Let \(q(z) = q_\psi(u, v) = q_\phi (u \mid v) q_\theta(v)\), such that the posterior is parametrised by \(\psi = \begin{bmatrix} \phi\\ \theta\end{bmatrix}\). If we look at the gradient of the KL divergence, we have that

\[\begin{align} \nabla_\psi &KL[q_\psi(u, v) \mid \mid p(u, v)] = \begin{bmatrix} \nabla_\phi KL[q_\psi(u, v) \mid \mid p(u, v)] \\ \nabla_\theta KL[q_\psi(u, v) \mid \mid p(u, v)] \end{bmatrix} \tag{5}, \end{align}\]

with

\[\nabla_\phi KL[q_\psi(u, v) \mid \mid p(u, v)] = \nabla_\phi KL[q_\phi(u \mid v) \mid \mid p(u \mid v)] \tag{6},\] \[\nabla_\theta KL[q_\psi(u, v) \mid \mid p(u, v)] = \nabla_\theta KL[q_\theta(v) \mid \mid p(v)] + \nabla_\theta KL[q_\phi(u \mid v) \mid \mid p(u \mid v)], \tag{7}\]

where the gradient with respect to the parameters of the lower-level distribution \(q_\theta(v)\) is comprised of two components.
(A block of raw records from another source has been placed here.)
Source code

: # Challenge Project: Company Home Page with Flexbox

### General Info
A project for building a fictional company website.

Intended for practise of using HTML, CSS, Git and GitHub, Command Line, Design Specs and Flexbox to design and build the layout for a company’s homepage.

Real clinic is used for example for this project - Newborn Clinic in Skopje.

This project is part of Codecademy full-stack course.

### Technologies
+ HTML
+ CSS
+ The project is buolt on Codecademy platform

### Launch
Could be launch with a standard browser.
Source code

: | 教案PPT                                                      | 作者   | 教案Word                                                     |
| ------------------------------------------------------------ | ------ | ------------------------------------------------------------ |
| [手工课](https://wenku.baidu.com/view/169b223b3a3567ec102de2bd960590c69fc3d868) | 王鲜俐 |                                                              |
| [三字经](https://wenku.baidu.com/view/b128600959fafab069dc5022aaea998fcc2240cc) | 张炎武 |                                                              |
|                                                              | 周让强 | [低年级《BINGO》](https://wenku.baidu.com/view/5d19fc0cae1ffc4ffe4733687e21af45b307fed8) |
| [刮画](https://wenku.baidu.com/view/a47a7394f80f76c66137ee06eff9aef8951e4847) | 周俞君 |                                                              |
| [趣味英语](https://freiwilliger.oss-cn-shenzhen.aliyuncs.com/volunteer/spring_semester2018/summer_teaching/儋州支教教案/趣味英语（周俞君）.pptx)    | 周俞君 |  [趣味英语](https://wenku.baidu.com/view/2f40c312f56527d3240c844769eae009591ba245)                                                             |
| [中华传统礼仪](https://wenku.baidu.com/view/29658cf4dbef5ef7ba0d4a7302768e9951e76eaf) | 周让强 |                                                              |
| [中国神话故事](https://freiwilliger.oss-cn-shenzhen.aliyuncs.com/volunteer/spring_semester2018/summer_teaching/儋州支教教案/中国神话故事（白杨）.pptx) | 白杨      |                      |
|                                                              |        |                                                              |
The second component is problematic. Let’s have a closer look:

\[\begin{align} \nabla_\theta &KL[q_\phi(u \mid v) \mid \mid p(u \mid v)] = \nabla_\theta \mathbb{E}_{q_\theta(v)} \left[ \tilde{KL}[q_\phi (u \mid v) \mid \mid p(u \mid v) \right] \tag{8}\\ &= \mathbb{E}_{q_\theta(v)} \left[ \tilde{KL}[q_\phi (u \mid v) \mid \mid p(u \mid v)] \nabla_\theta \log q_\theta(v) \right], \end{align}\]
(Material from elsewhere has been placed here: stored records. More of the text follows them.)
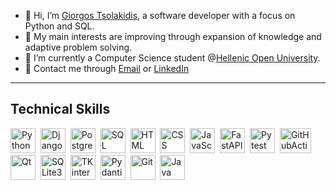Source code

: - 👋 Hi, I’m <a href="https://www.linkedin.com/in/giorgos-tsolakidis-130266155/">Giorgos Tsolakidis</a>, a software developer with a focus on Python and SQL.
- 👀 My main interests are improving through expansion of knowledge and adaptive problem solving. 
- 🌱 I’m currently a Computer Science student @<a href="https://www.eap.gr/en/undergraduate/computer-science/">Hellenic Open University</a>.
- <span>&#128231;</span> Contact me through <a href="mailto:black_baron94@hotmail.com" target="_blank">Email</a> or <a href="https://www.linkedin.com/in/giorgos-tsolakidis-130266155/">LinkedIn</a>
<hr/>
<h2>Technical Skills</h2>
  <div dir=auto>
    <p dir=auto>
      <img src="https://cdn3.iconfinder.com/data/icons/logos-and-brands-adobe/512/267_Python-512.png" title="Python" alt="Python" width="40" height="40" style="max-width: 100%;">&nbsp</img>
      <img src="https://img.shields.io/badge/-092E20?style=flat&logo=Django&style=plastic" title="Django" alt="Django" width="40" height="40" style="max-width: 100%;">&nbsp</img>
      <img src="https://img.shields.io/badge/-yellow?style=flat&logo=postgresql&style=plastic" title="PostgreSQL" alt="PostgreSQL" width="40" height="40" style="max-width: 100%;">&nbsp</img>
      <img src="https://w7.pngwing.com/pngs/525/959/png-transparent-microsoft-azure-sql-database-microsoft-sql-server-cloud-computing-text-trademark-logo-thumbnail.png" title="SQL" alt="SQL" width="40" height="40" style="max-width: 100%;">&nbsp</img>
      <img src="https://upload.wikimedia.org/wikipedia/commons/thumb/6/61/HTML5_logo_and_wordmark.svg/512px-HTML5_logo_and_wordmark.svg.png" title="HTML" alt="HTML" width="40" height="40" style="max-width: 100%;">&nbsp</img>
      <img src="https://upload.wikimedia.org/wikipedia/commons/thumb/d/d5/CSS3_logo_and_wordmark.svg/1452px-CSS3_logo_and_wordmark.svg.png" title="CSS" alt="CSS" width="40" height="40" style="max-width: 100%;">&nbsp</img>
      <img src="https://upload.wikimedia.org/wikipedia/commons/6/6a/JavaScript-logo.png" title="JavaScript" alt="JavaScript" width="40" height="40" style="max-width: 100%;">&nbsp</img>
      <img src="https://img.shields.io/badge/-009688?logo=fastapi&logoColor=white&style=plastic" title="FastAPI" alt="FastAPI" width="40" height="40" style="max-width: 100%;">&nbsp</img>
      <img src="https://img.shields.io/badge/-3670A0?logo=pytest&logoColor=white&style=plastic" title="Pytest" alt="Pytest" width="40" height="40" style="max-width: 100%;">&nbsp</img>
      <img src="https://img.shields.io/badge/-2088FF?logo=githubactions&logoColor=white&style=plastic" title="GitHubActions" alt="GitHubActions" width="50" height="40" style="max-width: 100%;">&nbsp</img>
      <img src="https://upload.wikimedia.org/wikipedia/commons/f/fc/Qt_logo_2013.svg" title="Qt" alt="Qt" width="40" height="40" style="max-width: 100%;">&nbsp</img>
      <img src="https://upload.wikimedia.org/wikipedia/commons/thumb/9/97/Sqlite-square-icon.svg/1200px-Sqlite-square-icon.svg.png" title="SQLite3" alt="SQLite3" width="40" height="40" style="max-width: 100%;">&nbsp</img>
      <img src="https://storage.googleapis.com/replit/images/1619744706953_a11b5e0a6acf250ac95d9b46d5a2673f.jpeg" title="TKinter" alt="TKinter" width="40" height="40" style="max-width: 100%;">&nbsp</img>
      <img src="https://avatars.githubusercontent.com/u/110818415?s=200&v=4" title="Pydantic" alt="Pydantic" width="40" height="40" style="max-width: 100%;">&nbsp</img>
      <img src="https://git-scm.com/images/logos/downloads/Git-Icon-1788C.png" title="Git" alt="Git" width="40" height="40" style="max-width: 100%;">&nbsp</img>
      <img src="https://cdn.iconscout.com/icon/free/png-256/free-java-logo-icon-download-in-svg-png-gif-file-formats--wordmark-programming-language-pack-logos-icons-1174953.png" title="Java" alt="Java" width="40" height="40" style="max-width: 100%;">&nbsp</img>
    </p>
</div>
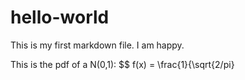 # hello-world

This is my first markdown file. I am happy. 

This is the pdf of a N(0,1):
$$
f(x) = \frac{1}{\sqrt{2/pi}
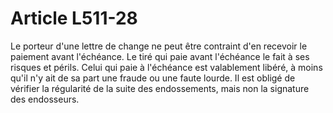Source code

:# Article L511-28

Le porteur d'une lettre de change ne peut être contraint d'en recevoir le paiement avant l'échéance.   Le tiré qui paie avant l'échéance le fait à ses risques et périls.   Celui qui paie à l'échéance est valablement libéré, à moins qu'il n'y ait de sa part une fraude ou une faute lourde. Il est obligé de vérifier la régularité de la suite des endossements, mais non la signature des endosseurs.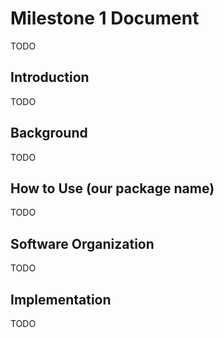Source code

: # Milestone 1 Document

TODO

## Introduction

TODO

## Background

TODO

## How to Use (our package name)

TODO

## Software Organization

TODO

## Implementation

TODO


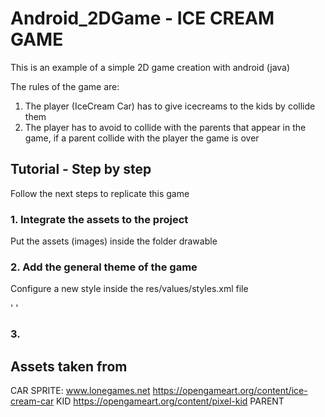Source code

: # Android_2DGame - ICE CREAM GAME
This is an example of a simple 2D game creation with android (java)

The rules of the game are:
1. The player (IceCream Car) has to give icecreams to the kids by collide them
2. The player has to avoid to collide with the parents that appear in the game, if a parent collide with the player the game is over 


## Tutorial - Step by step
Follow the next steps to replicate this game
### 1. Integrate the assets to the project
Put the assets (images) inside the folder drawable 
### 2. Add the general theme of the game
Configure a new style inside the res/values/styles.xml file

'
    <!-- General Theme of the app -->
    <style name="AppTheme" parent="Theme.AppCompat.Light.DarkActionBar">
        <!-- Customize your theme here. -->
        <item name="colorPrimary">@color/colorPrimary</item>
        <item name="colorPrimaryDark">@color/colorPrimaryDark</item>
        <item name="colorAccent">@color/colorAccent</item>
    </style>
'
### 3. 
## Assets taken from
CAR SPRITE:  www.lonegames.net https://opengameart.org/content/ice-cream-car
KID https://opengameart.org/content/pixel-kid
PARENT 
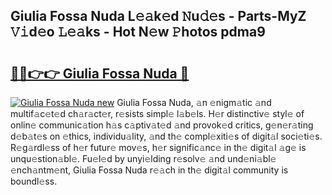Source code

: ## Giulia Fossa Nuda L𝚎𝚊k𝚎d 𝙽u𝚍𝚎s - Parts-MyZ 𝚅𝚒d𝚎o 𝙻𝚎𝚊ks - Hot N𝚎w 𝙿hotos pdma9

# <h2><a href="http://kv0a65e.teov.top/?on=Giulia+Fossa+Nuda">🔗🔗👉👉 Giulia Fossa Nuda 🔗</a></h2>

[![Giulia Fossa Nuda new](https://i.imgur.com/QqkWNDz.gif)](http://kv0a65e.teov.top/?on=Giulia+Fossa+Nuda)
Giulia Fossa Nuda, 𝚊n 𝚎nigm𝚊tic 𝚊nd multif𝚊c𝚎t𝚎d ch𝚊r𝚊ct𝚎r, r𝚎sists simpl𝚎 l𝚊b𝚎ls. H𝚎r distinctiv𝚎 styl𝚎 of onlin𝚎 communic𝚊tion h𝚊s c𝚊ptiv𝚊t𝚎d 𝚊nd provok𝚎d critics, g𝚎n𝚎r𝚊ting d𝚎b𝚊t𝚎s on 𝚎thics, individu𝚊lity, 𝚊nd th𝚎 compl𝚎xiti𝚎s of digit𝚊l soci𝚎ti𝚎s. R𝚎g𝚊rdl𝚎ss of h𝚎r futur𝚎 mov𝚎s, h𝚎r signific𝚊nc𝚎 in th𝚎 digit𝚊l 𝚊g𝚎 is unqu𝚎stion𝚊bl𝚎. Fu𝚎l𝚎d by unyi𝚎lding r𝚎solv𝚎 𝚊nd und𝚎ni𝚊bl𝚎 𝚎nch𝚊ntm𝚎nt, Giulia Fossa Nuda r𝚎𝚊ch in th𝚎 digit𝚊l community is boundl𝚎ss.
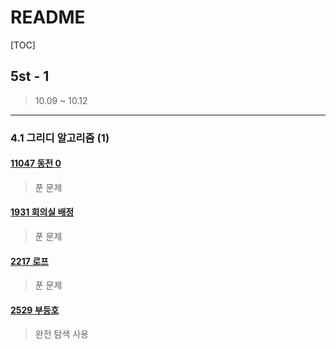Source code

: # README

[TOC]

## 5st - 1



> 10.09 ~ 10.12



---

### 4.1 그리디 알고리즘 (1)



#### [11047 동전 0](https://github.com/soyalan/Algorithm/blob/master/Baekjoon/Greedy/11047.cpp)

> 푼 문제



#### [1931 회의실 배정](https://github.com/soyalan/Algorithm/blob/master/Baekjoon/Greedy/1931.cpp)

> 푼 문제



#### [2217 로프](https://github.com/soyalan/Algorithm/blob/master/Baekjoon/Greedy/2217.cpp)

> 푼 문제



#### [2529 부등호](https://github.com/soyalan/Algorithm/blob/master/AlgorithmStudy/5st_1/2529.cpp)

> 완전 탐색 사용

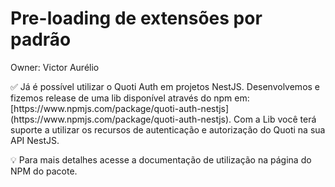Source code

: # Pre-loading de extensões por padrão

Owner: Victor Aurélio

<aside>
✅ Já é possível utilizar o Quoti Auth em projetos NestJS. Desenvolvemos e fizemos release de uma lib disponível através do npm em: [https://www.npmjs.com/package/quoti-auth-nestjs](https://www.npmjs.com/package/quoti-auth-nestjs). Com a Lib você terá suporte a utilizar os recursos de autenticação e autorização do Quoti na sua API NestJS.

💡 Para mais detalhes acesse a documentação de utilização na página do NPM do pacote.

</aside>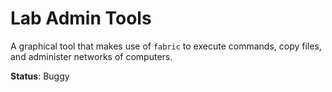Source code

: # Lab Admin Tools

A graphical tool that makes use of `fabric` to execute commands, copy files, and administer networks of computers.

**Status**: Buggy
where in the second line we used the log-derivative trick (suggested here by Max Soelch, thanks!). This score-function formulation makes it clear that following the (negative, as in SGD) gradient estimate maximises the probability of samples for which the conditional-KL divergence has the lowest values. In particular, it might be easier to change the support \(q_\theta(v)\) to a volume where both conditionals have very small values instead of optimising \(q_\phi(u \mid v)\). From my experience, it happens especially when the value of the conditional KL is much bigger than the value of the first KL term.
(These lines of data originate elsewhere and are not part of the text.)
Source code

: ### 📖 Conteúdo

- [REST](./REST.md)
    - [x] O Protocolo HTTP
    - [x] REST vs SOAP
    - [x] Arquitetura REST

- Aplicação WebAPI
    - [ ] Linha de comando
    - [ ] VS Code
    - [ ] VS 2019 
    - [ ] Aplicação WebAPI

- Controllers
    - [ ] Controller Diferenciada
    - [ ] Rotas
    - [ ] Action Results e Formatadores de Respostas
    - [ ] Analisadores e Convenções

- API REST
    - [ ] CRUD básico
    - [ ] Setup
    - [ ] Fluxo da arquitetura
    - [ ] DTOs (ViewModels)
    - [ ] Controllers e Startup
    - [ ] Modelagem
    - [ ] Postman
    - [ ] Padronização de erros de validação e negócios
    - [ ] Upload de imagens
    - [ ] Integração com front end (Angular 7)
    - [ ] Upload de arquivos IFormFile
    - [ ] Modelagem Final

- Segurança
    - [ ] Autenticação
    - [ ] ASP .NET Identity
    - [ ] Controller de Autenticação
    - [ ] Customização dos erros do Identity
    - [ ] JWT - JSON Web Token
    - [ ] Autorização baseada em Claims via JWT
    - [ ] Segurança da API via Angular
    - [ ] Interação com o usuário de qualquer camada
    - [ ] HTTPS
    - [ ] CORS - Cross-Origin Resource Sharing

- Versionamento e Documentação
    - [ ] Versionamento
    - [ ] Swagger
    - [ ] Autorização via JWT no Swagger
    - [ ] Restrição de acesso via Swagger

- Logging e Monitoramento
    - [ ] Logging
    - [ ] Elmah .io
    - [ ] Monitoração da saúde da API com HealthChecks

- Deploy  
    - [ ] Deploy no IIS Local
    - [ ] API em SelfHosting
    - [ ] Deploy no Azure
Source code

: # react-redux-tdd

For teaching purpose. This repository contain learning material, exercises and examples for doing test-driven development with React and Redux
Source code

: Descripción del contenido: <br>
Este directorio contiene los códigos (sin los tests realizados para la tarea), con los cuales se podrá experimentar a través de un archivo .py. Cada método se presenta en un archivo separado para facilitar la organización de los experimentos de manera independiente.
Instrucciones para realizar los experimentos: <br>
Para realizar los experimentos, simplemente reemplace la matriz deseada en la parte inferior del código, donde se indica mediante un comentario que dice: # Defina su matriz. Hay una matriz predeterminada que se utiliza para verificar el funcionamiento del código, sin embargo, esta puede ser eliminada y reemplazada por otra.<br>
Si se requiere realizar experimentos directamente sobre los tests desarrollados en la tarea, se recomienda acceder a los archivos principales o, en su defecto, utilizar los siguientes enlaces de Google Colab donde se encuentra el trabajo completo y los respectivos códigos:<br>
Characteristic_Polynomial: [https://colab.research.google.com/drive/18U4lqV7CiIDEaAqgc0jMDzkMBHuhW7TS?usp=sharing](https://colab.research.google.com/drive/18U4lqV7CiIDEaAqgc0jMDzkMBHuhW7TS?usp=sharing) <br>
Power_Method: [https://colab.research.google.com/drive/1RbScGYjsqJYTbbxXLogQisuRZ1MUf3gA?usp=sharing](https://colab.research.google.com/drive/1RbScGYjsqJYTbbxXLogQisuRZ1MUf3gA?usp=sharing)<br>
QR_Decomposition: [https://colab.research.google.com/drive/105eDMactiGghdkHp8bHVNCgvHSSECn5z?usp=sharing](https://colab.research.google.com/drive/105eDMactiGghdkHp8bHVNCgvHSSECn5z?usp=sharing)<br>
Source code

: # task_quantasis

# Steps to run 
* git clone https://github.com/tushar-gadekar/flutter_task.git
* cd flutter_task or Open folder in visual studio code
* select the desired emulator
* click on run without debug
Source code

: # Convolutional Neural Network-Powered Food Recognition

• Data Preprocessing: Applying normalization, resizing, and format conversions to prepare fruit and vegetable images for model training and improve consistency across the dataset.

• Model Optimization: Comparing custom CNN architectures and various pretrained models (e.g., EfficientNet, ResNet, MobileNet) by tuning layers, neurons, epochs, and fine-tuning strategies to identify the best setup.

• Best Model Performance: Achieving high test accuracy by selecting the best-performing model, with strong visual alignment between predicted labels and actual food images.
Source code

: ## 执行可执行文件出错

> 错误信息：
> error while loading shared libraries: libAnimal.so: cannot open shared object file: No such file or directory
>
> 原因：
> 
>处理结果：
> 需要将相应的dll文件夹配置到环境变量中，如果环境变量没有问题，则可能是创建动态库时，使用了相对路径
An alternative approach would be to optimise the conditional-KL only with respect to the parameters of the distribution inside the expectation: \(\phi\). That would result in the following gradient equation:

\[\nabla_\psi KL[q_\psi(u, v) \mid \mid p(u, v)] = \begin{bmatrix} 0\\ \nabla_\theta KL[q_\theta(v) \mid \mid p(v)] \end{bmatrix} + \begin{bmatrix} \nabla_\phi KL[q_\phi(u \mid v) \mid \mid p(u \mid v)] \\ 0 \end{bmatrix} \tag{9}\]

This optimisation scheme resembles the Expectation-Maximisation (EM) algorithm. In the E step, we compute the expectations, while in the M step we fix the parameters with respect to which the expectations were computed and we maximise with respect to the functions inside the expectation. In EM we do this, because maximum-likelihood with latent variables often does not have closed-form solutions. The motivation here is to make the optimisation more stable.

I wrote this blog post, because I have no idea whether this changed optimisation procedure is justified in any way. What do you think? I would appreciate any comments.